* BRIEF
Go through the material below and count the lines with the string "item"; the number is the whole answer.

*** EXERCISE INPUTS Section Begins ***

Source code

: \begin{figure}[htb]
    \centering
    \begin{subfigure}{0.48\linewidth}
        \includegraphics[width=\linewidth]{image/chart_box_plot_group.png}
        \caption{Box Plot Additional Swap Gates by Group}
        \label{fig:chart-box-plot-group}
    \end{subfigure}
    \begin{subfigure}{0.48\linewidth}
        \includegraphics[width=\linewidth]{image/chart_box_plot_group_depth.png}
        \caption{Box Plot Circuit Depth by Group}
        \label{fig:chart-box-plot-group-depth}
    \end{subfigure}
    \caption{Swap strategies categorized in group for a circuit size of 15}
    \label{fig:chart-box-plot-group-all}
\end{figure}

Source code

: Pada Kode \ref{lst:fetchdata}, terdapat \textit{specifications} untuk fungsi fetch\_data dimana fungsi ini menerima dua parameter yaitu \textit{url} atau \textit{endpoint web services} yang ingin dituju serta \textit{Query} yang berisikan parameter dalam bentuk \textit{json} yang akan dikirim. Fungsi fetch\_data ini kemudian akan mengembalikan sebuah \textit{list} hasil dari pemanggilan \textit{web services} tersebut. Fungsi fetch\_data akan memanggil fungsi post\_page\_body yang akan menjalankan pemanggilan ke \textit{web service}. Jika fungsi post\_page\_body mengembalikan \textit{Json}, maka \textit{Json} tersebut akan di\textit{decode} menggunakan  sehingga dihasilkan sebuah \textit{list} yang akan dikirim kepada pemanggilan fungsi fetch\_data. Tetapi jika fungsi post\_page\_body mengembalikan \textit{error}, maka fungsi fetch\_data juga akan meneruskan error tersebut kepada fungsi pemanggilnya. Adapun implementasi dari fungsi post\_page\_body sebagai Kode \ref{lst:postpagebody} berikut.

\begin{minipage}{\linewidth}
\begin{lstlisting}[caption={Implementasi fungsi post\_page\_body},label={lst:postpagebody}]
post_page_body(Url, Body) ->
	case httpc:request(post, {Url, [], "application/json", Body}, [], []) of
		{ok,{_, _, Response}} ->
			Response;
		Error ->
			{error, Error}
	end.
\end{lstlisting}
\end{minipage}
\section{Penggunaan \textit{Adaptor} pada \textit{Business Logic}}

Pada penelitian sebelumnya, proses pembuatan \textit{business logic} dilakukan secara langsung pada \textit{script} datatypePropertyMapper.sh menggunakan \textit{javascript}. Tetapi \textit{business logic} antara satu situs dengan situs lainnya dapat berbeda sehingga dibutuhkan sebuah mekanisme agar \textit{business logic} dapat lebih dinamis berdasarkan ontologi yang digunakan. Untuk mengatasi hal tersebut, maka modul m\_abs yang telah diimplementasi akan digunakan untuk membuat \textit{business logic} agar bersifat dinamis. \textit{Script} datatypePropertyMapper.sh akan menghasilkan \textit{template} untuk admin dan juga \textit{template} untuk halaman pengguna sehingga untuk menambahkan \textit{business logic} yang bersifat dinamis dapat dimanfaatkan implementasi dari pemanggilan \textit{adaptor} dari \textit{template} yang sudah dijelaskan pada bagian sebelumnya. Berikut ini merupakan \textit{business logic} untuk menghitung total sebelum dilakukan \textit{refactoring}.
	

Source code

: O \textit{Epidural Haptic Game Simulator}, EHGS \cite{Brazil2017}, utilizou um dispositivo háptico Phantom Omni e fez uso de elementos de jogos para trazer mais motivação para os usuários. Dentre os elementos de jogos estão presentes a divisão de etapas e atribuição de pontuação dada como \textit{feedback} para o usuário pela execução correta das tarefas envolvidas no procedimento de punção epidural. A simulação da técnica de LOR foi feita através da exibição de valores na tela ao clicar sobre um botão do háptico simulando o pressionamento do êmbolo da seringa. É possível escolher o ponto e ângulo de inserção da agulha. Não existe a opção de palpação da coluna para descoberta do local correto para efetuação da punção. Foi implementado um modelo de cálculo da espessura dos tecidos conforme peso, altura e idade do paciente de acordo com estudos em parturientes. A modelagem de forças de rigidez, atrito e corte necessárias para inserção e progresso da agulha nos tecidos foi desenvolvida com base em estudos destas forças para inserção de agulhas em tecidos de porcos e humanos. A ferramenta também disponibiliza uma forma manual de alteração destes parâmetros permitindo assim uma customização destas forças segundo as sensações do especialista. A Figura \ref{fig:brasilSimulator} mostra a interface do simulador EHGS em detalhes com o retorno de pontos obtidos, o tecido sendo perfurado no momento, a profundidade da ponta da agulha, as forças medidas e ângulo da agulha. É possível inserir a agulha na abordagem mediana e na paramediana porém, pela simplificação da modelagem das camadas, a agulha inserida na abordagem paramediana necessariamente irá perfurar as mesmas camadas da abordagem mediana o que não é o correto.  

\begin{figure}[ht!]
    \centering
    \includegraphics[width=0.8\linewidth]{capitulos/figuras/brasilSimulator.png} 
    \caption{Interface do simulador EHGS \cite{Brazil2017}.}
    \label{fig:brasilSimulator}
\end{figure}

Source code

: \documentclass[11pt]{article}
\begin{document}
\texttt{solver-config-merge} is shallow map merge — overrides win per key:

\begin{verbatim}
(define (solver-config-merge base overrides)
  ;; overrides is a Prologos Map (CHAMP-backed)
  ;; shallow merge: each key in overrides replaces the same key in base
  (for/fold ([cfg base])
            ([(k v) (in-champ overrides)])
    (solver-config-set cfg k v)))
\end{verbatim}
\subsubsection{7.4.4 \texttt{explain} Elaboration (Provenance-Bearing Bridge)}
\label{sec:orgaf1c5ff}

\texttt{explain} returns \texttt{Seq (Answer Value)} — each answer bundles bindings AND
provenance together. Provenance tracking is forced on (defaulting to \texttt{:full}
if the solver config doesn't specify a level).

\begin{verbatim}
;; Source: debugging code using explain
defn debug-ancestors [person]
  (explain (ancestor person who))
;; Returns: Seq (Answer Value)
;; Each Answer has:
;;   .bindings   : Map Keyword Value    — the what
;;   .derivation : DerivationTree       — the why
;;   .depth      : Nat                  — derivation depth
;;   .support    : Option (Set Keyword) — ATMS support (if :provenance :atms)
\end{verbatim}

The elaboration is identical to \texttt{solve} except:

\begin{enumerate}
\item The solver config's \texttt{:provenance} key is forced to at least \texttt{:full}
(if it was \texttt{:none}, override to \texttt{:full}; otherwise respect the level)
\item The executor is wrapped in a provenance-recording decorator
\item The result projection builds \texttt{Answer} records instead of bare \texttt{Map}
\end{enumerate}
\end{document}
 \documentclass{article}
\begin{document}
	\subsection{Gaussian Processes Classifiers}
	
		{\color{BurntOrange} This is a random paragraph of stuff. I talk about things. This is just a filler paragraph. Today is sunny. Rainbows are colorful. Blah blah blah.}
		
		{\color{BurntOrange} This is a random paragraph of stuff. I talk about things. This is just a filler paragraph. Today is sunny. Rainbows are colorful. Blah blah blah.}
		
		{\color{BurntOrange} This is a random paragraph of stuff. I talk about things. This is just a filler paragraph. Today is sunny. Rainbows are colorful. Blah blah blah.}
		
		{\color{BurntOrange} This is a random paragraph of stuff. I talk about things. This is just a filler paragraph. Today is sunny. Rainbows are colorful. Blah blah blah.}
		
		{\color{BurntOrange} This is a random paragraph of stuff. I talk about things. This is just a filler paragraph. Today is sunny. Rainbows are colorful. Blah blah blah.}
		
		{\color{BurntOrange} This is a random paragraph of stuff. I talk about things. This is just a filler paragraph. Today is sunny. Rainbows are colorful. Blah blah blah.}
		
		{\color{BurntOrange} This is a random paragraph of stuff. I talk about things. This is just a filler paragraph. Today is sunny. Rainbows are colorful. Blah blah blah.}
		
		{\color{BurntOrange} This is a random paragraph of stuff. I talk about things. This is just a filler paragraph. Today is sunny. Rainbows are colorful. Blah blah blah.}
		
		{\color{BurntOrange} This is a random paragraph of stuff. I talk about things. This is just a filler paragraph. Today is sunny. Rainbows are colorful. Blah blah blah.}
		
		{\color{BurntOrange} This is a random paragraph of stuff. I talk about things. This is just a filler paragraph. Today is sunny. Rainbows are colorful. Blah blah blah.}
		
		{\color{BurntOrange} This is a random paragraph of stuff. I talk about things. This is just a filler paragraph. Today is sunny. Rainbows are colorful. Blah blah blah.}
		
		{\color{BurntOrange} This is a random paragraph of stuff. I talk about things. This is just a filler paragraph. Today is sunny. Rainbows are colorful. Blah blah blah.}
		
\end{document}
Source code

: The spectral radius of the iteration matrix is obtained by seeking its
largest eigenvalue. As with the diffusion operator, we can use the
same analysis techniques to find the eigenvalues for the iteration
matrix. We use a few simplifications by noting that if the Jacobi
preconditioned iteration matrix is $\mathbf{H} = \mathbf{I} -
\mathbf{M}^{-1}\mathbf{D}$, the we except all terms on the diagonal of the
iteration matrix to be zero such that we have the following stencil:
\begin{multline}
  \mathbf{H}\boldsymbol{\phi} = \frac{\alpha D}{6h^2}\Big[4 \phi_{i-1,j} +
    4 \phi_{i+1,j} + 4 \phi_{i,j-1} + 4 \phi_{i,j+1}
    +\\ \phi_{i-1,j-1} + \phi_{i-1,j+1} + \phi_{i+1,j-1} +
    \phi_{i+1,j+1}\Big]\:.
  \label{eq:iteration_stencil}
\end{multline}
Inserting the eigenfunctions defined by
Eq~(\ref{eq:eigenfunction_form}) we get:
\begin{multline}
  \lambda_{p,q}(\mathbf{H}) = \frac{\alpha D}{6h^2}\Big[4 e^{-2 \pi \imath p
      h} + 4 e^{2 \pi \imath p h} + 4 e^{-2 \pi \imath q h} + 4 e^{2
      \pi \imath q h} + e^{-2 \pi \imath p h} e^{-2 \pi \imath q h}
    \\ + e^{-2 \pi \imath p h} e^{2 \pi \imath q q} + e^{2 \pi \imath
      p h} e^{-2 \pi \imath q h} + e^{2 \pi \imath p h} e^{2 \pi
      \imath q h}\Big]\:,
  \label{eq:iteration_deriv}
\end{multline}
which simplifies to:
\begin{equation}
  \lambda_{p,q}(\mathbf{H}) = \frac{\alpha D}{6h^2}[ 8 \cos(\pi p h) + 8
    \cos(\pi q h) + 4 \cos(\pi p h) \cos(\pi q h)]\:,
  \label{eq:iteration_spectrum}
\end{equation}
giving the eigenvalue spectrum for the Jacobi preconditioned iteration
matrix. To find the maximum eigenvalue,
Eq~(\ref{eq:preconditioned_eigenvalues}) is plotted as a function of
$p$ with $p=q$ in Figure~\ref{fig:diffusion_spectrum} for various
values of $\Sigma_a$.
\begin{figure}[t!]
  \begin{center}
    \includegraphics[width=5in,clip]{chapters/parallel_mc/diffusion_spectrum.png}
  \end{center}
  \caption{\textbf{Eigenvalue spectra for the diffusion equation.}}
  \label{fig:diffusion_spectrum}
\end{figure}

*** EXERCISE INPUTS Section Ends ***

* TASK ANSWER
3